COLLEGE PARK – — Finally, Maryland could exhale.
Finally, the Terrapins — who have had a propensity this season for losing close games and missing foul shots — could relax, knowing they overcame both troubling tendencies in the same game. Finally, free throws became Maryland's friend instead of foe.
The Terps, who entered Saturday's game last in the Atlantic Coast Conference in free-throw percentage (63.1 percent), converted 12 of 15 in the final four minutes to preserve a much-needed 79-77 victory over Clemson.
Maryland's win provided reason for its fans to exhale as well.
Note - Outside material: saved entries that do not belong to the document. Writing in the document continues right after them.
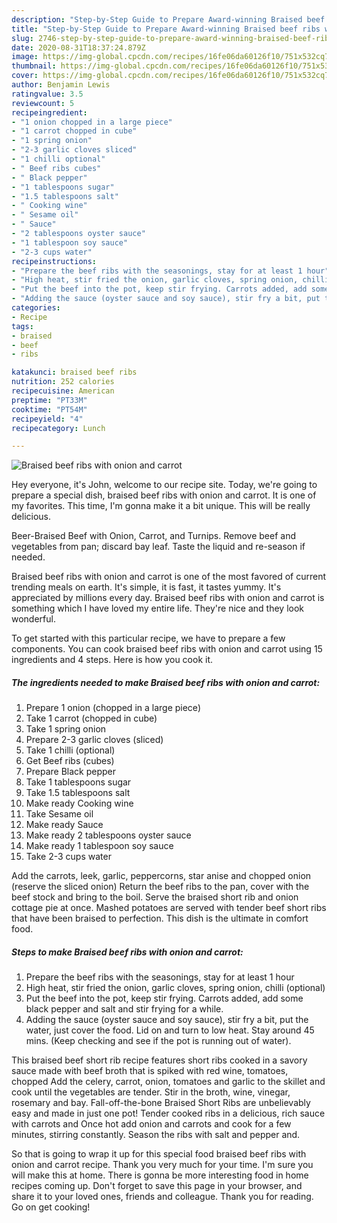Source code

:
 ```yaml
---
description: "Step-by-Step Guide to Prepare Award-winning Braised beef ribs with onion and carrot"
title: "Step-by-Step Guide to Prepare Award-winning Braised beef ribs with onion and carrot"
slug: 2746-step-by-step-guide-to-prepare-award-winning-braised-beef-ribs-with-onion-and-carrot
date: 2020-08-31T18:37:24.879Z
image: https://img-global.cpcdn.com/recipes/16fe06da60126f10/751x532cq70/braised-beef-ribs-with-onion-and-carrot-recipe-main-photo.jpg
thumbnail: https://img-global.cpcdn.com/recipes/16fe06da60126f10/751x532cq70/braised-beef-ribs-with-onion-and-carrot-recipe-main-photo.jpg
cover: https://img-global.cpcdn.com/recipes/16fe06da60126f10/751x532cq70/braised-beef-ribs-with-onion-and-carrot-recipe-main-photo.jpg
author: Benjamin Lewis
ratingvalue: 3.5
reviewcount: 5
recipeingredient:
- "1 onion chopped in a large piece"
- "1 carrot chopped in cube"
- "1 spring onion"
- "2-3 garlic cloves sliced"
- "1 chilli optional"
- " Beef ribs cubes"
- " Black pepper"
- "1 tablespoons sugar"
- "1.5 tablespoons salt"
- " Cooking wine"
- " Sesame oil"
- " Sauce"
- "2 tablespoons oyster sauce"
- "1 tablespoon soy sauce"
- "2-3 cups water"
recipeinstructions:
- "Prepare the beef ribs with the seasonings, stay for at least 1 hour"
- "High heat, stir fried the onion, garlic cloves, spring onion, chilli (optional)"
- "Put the beef into the pot, keep stir frying. Carrots added, add some black pepper and salt and stir frying for a while."
- "Adding the sauce (oyster sauce and soy sauce), stir fry a bit, put the water, just cover the food. Lid on and turn to low heat. Stay around 45 mins. (Keep checking and see if the pot is running out of water)."
categories:
- Recipe
tags:
- braised
- beef
- ribs

katakunci: braised beef ribs 
nutrition: 252 calories
recipecuisine: American
preptime: "PT33M"
cooktime: "PT54M"
recipeyield: "4"
recipecategory: Lunch

---
```



![Braised beef ribs with onion and carrot](https://img-global.cpcdn.com/recipes/16fe06da60126f10/751x532cq70/braised-beef-ribs-with-onion-and-carrot-recipe-main-photo.jpg)

Hey everyone, it's John, welcome to our recipe site. Today, we're going to prepare a special dish, braised beef ribs with onion and carrot. It is one of my favorites. This time, I'm gonna make it a bit unique. This will be really delicious.

Beer-Braised Beef with Onion, Carrot, and Turnips. Remove beef and vegetables from pan; discard bay leaf. Taste the liquid and re-season if needed.

Braised beef ribs with onion and carrot is one of the most favored of current trending meals on earth. It's simple, it is fast, it tastes yummy. It's appreciated by millions every day. Braised beef ribs with onion and carrot is something which I have loved my entire life. They're nice and they look wonderful.


To get started with this particular recipe, we have to prepare a few components. You can cook braised beef ribs with onion and carrot using 15 ingredients and 4 steps. Here is how you cook it.

<!--inarticleads1-->

##### The ingredients needed to make Braised beef ribs with onion and carrot:

1. Prepare 1 onion (chopped in a large piece)
1. Take 1 carrot (chopped in cube)
1. Take 1 spring onion
1. Prepare 2-3 garlic cloves (sliced)
1. Take 1 chilli (optional)
1. Get  Beef ribs (cubes)
1. Prepare  Black pepper
1. Take 1 tablespoons sugar
1. Take 1.5 tablespoons salt
1. Make ready  Cooking wine
1. Take  Sesame oil
1. Make ready  Sauce
1. Make ready 2 tablespoons oyster sauce
1. Make ready 1 tablespoon soy sauce
1. Take 2-3 cups water


Add the carrots, leek, garlic, peppercorns, star anise and chopped onion (reserve the sliced onion) Return the beef ribs to the pan, cover with the beef stock and bring to the boil. Serve the braised short rib and onion cottage pie at once. Mashed potatoes are served with tender beef short ribs that have been braised to perfection. This dish is the ultimate in comfort food. 

<!--inarticleads2-->

##### Steps to make Braised beef ribs with onion and carrot:

1. Prepare the beef ribs with the seasonings, stay for at least 1 hour
1. High heat, stir fried the onion, garlic cloves, spring onion, chilli (optional)
1. Put the beef into the pot, keep stir frying. Carrots added, add some black pepper and salt and stir frying for a while.
1. Adding the sauce (oyster sauce and soy sauce), stir fry a bit, put the water, just cover the food. Lid on and turn to low heat. Stay around 45 mins. (Keep checking and see if the pot is running out of water).


This braised beef short rib recipe features short ribs cooked in a savory sauce made with beef broth that is spiked with red wine, tomatoes, chopped Add the celery, carrot, onion, tomatoes and garlic to the skillet and cook until the vegetables are tender. Stir in the broth, wine, vinegar, rosemary and bay. Fall-off-the-bone Braised Short Ribs are unbelievably easy and made in just one pot! Tender cooked ribs in a delicious, rich sauce with carrots and Once hot add onion and carrots and cook for a few minutes, stirring constantly. Season the ribs with salt and pepper and. 

So that is going to wrap it up for this special food braised beef ribs with onion and carrot recipe. Thank you very much for your time. I'm sure you will make this at home. There is gonna be more interesting food in home recipes coming up. Don't forget to save this page in your browser, and share it to your loved ones, friends and colleague. Thank you for reading. Go on get cooking!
The Terps (12-7, 2-3 ACC) — who had lost six of seven earlier games decided by single digits — were trying to avoid their first three-game losing streak since 2008.
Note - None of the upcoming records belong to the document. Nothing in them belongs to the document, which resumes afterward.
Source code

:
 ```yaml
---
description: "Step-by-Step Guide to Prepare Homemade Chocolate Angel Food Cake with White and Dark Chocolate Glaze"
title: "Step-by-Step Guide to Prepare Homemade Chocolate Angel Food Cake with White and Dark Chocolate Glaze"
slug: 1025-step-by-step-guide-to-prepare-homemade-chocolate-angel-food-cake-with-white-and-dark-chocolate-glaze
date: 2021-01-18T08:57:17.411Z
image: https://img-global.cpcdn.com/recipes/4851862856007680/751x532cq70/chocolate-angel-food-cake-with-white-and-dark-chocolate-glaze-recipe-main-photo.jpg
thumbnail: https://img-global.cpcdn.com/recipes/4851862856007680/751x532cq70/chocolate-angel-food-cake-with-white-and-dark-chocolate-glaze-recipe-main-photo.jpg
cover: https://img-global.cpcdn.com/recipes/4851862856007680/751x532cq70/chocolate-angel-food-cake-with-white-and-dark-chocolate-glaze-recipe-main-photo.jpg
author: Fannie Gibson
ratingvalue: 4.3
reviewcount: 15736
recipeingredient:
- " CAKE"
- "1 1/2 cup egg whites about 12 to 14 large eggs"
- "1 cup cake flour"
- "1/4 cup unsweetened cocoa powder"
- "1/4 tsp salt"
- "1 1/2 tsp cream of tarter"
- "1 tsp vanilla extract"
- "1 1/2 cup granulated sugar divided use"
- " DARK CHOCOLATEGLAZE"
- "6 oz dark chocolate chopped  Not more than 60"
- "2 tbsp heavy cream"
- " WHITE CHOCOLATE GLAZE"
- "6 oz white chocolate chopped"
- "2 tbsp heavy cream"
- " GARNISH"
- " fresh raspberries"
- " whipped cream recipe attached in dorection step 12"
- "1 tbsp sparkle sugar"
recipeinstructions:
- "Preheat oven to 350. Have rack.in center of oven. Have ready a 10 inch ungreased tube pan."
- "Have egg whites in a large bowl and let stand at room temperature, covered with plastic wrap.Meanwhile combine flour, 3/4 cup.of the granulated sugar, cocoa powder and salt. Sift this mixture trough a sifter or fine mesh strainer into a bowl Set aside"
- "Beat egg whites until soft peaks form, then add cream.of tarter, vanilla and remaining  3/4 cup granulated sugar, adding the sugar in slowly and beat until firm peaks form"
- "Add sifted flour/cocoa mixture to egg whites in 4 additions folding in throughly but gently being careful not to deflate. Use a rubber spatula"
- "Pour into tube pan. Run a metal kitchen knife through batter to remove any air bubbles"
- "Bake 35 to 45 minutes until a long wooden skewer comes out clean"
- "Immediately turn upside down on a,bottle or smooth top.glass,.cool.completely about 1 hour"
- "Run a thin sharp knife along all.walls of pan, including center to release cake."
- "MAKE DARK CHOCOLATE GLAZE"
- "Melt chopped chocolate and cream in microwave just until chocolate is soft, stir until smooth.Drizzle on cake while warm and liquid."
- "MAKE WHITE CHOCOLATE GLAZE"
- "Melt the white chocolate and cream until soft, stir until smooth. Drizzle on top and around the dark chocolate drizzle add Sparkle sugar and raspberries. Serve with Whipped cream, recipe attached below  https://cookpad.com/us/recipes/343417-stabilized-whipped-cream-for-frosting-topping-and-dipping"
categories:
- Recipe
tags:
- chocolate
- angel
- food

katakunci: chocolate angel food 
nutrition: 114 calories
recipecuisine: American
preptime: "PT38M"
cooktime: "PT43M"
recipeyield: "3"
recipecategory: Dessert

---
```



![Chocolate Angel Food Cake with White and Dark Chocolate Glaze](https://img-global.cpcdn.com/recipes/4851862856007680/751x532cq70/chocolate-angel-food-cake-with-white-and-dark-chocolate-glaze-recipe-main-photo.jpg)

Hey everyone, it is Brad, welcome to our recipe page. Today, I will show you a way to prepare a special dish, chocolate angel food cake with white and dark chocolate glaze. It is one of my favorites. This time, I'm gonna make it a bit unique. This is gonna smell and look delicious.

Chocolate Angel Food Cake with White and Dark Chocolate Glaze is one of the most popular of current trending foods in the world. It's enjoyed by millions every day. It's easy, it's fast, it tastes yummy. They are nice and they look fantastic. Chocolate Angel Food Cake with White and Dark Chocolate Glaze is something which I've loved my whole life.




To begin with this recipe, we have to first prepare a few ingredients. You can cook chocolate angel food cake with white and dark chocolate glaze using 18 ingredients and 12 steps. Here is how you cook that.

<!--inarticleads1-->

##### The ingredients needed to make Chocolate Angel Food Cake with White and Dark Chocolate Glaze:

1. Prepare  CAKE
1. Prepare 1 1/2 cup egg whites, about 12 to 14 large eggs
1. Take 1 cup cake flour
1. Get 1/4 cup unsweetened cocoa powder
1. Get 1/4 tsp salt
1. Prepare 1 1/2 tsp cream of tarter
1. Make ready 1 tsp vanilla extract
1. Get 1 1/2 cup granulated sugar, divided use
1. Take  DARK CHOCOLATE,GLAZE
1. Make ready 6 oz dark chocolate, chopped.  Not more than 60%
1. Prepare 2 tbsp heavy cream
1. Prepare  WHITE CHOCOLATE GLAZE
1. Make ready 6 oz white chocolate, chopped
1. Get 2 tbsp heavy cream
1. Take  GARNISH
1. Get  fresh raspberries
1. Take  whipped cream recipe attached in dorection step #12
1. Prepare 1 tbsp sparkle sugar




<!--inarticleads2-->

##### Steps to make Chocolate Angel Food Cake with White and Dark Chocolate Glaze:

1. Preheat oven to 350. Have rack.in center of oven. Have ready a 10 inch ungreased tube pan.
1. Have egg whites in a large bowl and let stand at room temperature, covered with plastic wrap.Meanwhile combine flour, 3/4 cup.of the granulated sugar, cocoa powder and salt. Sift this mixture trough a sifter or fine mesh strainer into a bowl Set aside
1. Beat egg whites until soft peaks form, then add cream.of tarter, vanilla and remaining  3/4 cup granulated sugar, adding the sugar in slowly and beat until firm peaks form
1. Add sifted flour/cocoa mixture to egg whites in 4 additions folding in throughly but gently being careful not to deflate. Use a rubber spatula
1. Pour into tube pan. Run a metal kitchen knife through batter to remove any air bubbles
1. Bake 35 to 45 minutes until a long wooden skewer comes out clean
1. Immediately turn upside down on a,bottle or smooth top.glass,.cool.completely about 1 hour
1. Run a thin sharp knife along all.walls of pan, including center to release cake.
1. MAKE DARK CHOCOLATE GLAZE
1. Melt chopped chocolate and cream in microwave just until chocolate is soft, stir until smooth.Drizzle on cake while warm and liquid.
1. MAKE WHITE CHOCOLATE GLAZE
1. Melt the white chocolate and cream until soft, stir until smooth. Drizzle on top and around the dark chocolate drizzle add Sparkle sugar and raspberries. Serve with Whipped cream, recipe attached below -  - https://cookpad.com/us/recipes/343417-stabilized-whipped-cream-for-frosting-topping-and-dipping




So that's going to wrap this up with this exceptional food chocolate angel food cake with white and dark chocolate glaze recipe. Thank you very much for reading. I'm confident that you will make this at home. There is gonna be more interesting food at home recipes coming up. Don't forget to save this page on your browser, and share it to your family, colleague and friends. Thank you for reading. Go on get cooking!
The team, which went undefeated at home in ACC play last season, had dropped its first two conference games at Comcast Center. Eager to begin making a case for an NCAA tournament berth, the Terps may not have been able to afford a third consecutive conference defeat at home.
"It was real important," said senior swingman Cliff Tucker (15 points), who said the Terps had a meeting at the team hotel Friday night and discussed how this was a pivotal part of the season.
"We're kind of at a crossroads right now," he said.
Senior guard Adrian Bowie said the players talked in the meeting about postseason ambitions.
"Me, Dino (Gregory) and Cliff went to the NIT our freshman year," he said. "We don't want to be there again. It was horrible."
Maryland led by as many as 13 in the first half. But consecutive baskets by senior center Jerai Grant pulled the Tigers (13-6, 2-3) to within 61-60 with 5:55 to go.
The game stayed close and Sean Mosley — who did not start for the first time this season but scored nine points in 20 minutes — made two free throws with 10 seconds left to extend Maryland's lead to 78-75. Clemson could not find an open 3-pointer and went inside for a dunk by Devin Booker to cut the deficit to 78-77.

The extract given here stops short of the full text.